Character-by-character processing:

# Replace first character of each string with its uppercase version
names <- c("apple", "banana", "cherry")
substr(names, 1, 1) <- toupper(substr(names, 1, 1))
names
#> [1] "Apple"   "Banana"  "Cherry"

This pattern combines extraction and assignment in one line: extract the first character, uppercase it, then write it back to the same positions. The nesting works because substr() on the right side extracts and substr<- on the left side replaces — both operating on the same range. For larger text transformations, stringr::str_to_title() is a more direct alternative that handles edge cases like multi-word strings.

Masking sensitive data:

# Mask middle of credit card number — replace positions 9-20 with placeholder
card <- "1234-5678-9012-3456"
substr(card, 9, 20) <- "NNNN-NNNN-NNNN"
card
#> [1] "1234-5678-NNNN-NNNN"

Masking replaces a span of characters with placeholder text, keeping the surrounding structure intact.
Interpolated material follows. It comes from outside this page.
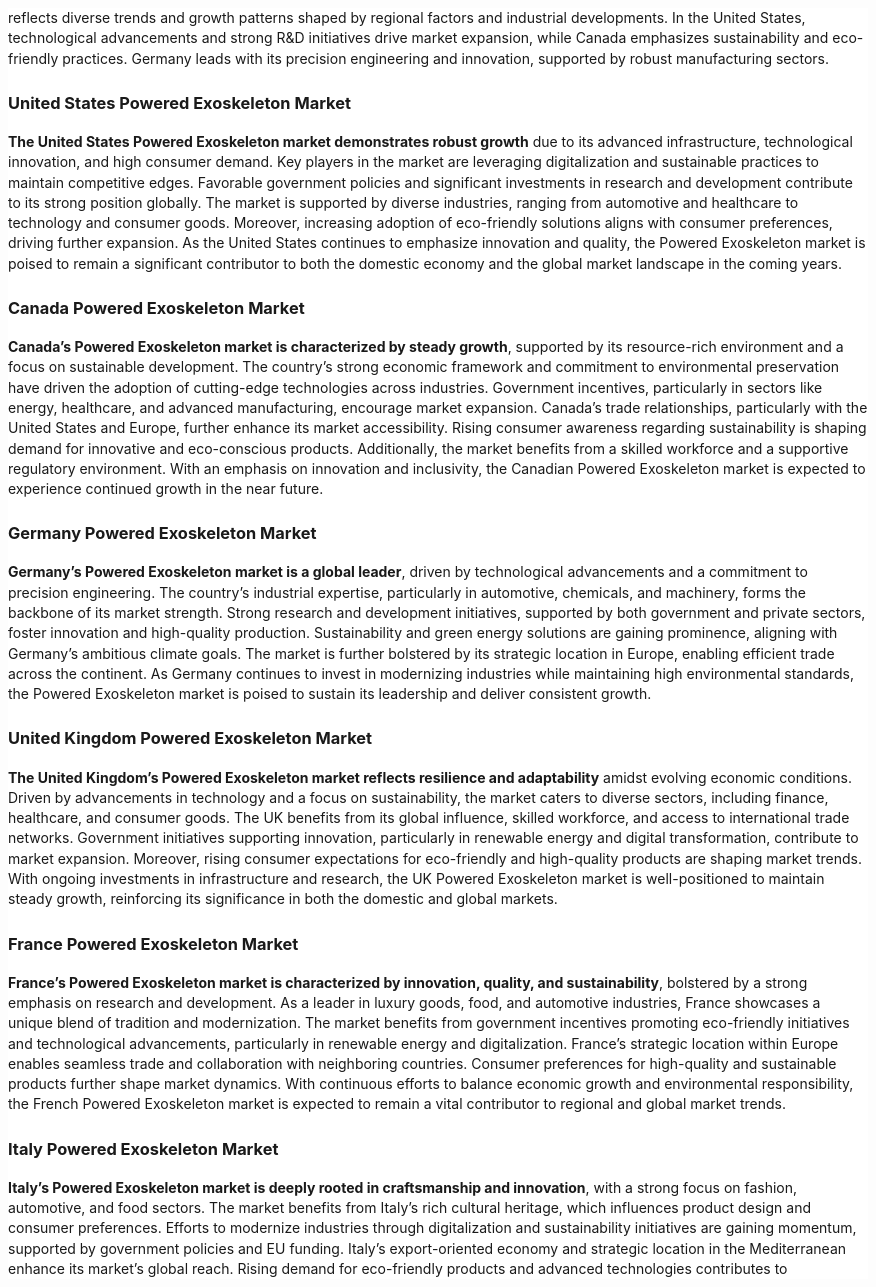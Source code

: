 reflects diverse trends and growth patterns shaped by regional factors and industrial developments. In the United States, technological advancements and strong R&amp;D initiatives drive market expansion, while Canada emphasizes sustainability and eco-friendly practices. Germany leads with its precision engineering and innovation, supported by robust manufacturing sectors.</span></em></p></blockquote><h3><strong>United States Powered Exoskeleton Market</strong></h3><p><strong>The United States Powered Exoskeleton market demonstrates robust growth</strong> due to its advanced infrastructure, technological innovation, and high consumer demand. Key players in the market are leveraging digitalization and sustainable practices to maintain competitive edges. Favorable government policies and significant investments in research and development contribute to its strong position globally. The market is supported by diverse industries, ranging from automotive and healthcare to technology and consumer goods. Moreover, increasing adoption of eco-friendly solutions aligns with consumer preferences, driving further expansion. As the United States continues to emphasize innovation and quality, the Powered Exoskeleton market is poised to remain a significant contributor to both the domestic economy and the global market landscape in the coming years.</p><h3><strong>Canada Powered Exoskeleton Market</strong></h3><p><strong>Canada&rsquo;s Powered Exoskeleton market is characterized by steady growth</strong>, supported by its resource-rich environment and a focus on sustainable development. The country&rsquo;s strong economic framework and commitment to environmental preservation have driven the adoption of cutting-edge technologies across industries. Government incentives, particularly in sectors like energy, healthcare, and advanced manufacturing, encourage market expansion. Canada&rsquo;s trade relationships, particularly with the United States and Europe, further enhance its market accessibility. Rising consumer awareness regarding sustainability is shaping demand for innovative and eco-conscious products. Additionally, the market benefits from a skilled workforce and a supportive regulatory environment. With an emphasis on innovation and inclusivity, the Canadian Powered Exoskeleton market is expected to experience continued growth in the near future.</p><h3><strong>Germany Powered Exoskeleton Market</strong></h3><p><strong>Germany&rsquo;s Powered Exoskeleton market is a global leader</strong>, driven by technological advancements and a commitment to precision engineering. The country&rsquo;s industrial expertise, particularly in automotive, chemicals, and machinery, forms the backbone of its market strength. Strong research and development initiatives, supported by both government and private sectors, foster innovation and high-quality production. Sustainability and green energy solutions are gaining prominence, aligning with Germany&rsquo;s ambitious climate goals. The market is further bolstered by its strategic location in Europe, enabling efficient trade across the continent. As Germany continues to invest in modernizing industries while maintaining high environmental standards, the Powered Exoskeleton market is poised to sustain its leadership and deliver consistent growth.</p><h3><strong>United Kingdom Powered Exoskeleton Market</strong></h3><p><strong>The United Kingdom&rsquo;s Powered Exoskeleton market reflects resilience and adaptability</strong> amidst evolving economic conditions. Driven by advancements in technology and a focus on sustainability, the market caters to diverse sectors, including finance, healthcare, and consumer goods. The UK benefits from its global influence, skilled workforce, and access to international trade networks. Government initiatives supporting innovation, particularly in renewable energy and digital transformation, contribute to market expansion. Moreover, rising consumer expectations for eco-friendly and high-quality products are shaping market trends. With ongoing investments in infrastructure and research, the UK Powered Exoskeleton market is well-positioned to maintain steady growth, reinforcing its significance in both the domestic and global markets.</p><h3><strong>France Powered Exoskeleton Market</strong></h3><p><strong>France&rsquo;s Powered Exoskeleton market is characterized by innovation, quality, and sustainability</strong>, bolstered by a strong emphasis on research and development. As a leader in luxury goods, food, and automotive industries, France showcases a unique blend of tradition and modernization. The market benefits from government incentives promoting eco-friendly initiatives and technological advancements, particularly in renewable energy and digitalization. France&rsquo;s strategic location within Europe enables seamless trade and collaboration with neighboring countries. Consumer preferences for high-quality and sustainable products further shape market dynamics. With continuous efforts to balance economic growth and environmental responsibility, the French Powered Exoskeleton market is expected to remain a vital contributor to regional and global market trends.</p><h3><strong>Italy Powered Exoskeleton Market</strong></h3><p><strong>Italy&rsquo;s Powered Exoskeleton market is deeply rooted in craftsmanship and innovation</strong>, with a strong focus on fashion, automotive, and food sectors. The market benefits from Italy&rsquo;s rich cultural heritage, which influences product design and consumer preferences. Efforts to modernize industries through digitalization and sustainability initiatives are gaining momentum, supported by government policies and EU funding. Italy&rsquo;s export-oriented economy and strategic location in the Mediterranean enhance its market&rsquo;s global reach. Rising demand for eco-friendly products and advanced technologies contributes to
The replacement string does not need to match the length of the masked range — substr() adjusts the string size accordingly. For production use, consider the mask package or a dedicated data anonymization library that handles edge cases like variable-length identifiers and prevents accidental unmasking through index errors.

substr() vs str_sub()

str_sub() from the stringr package accepts negative indices that count from the end. str_sub(x, -3, -1) extracts the last three characters, which is not directly possible with substr() without computing the length first. For negative index support, str_sub() is more convenient. For code that must avoid non-base dependencies, substr() is sufficient for fixed positive positions. Both functions are vectorized over the string argument and the start/stop arguments, enabling extraction of different substrings from each element.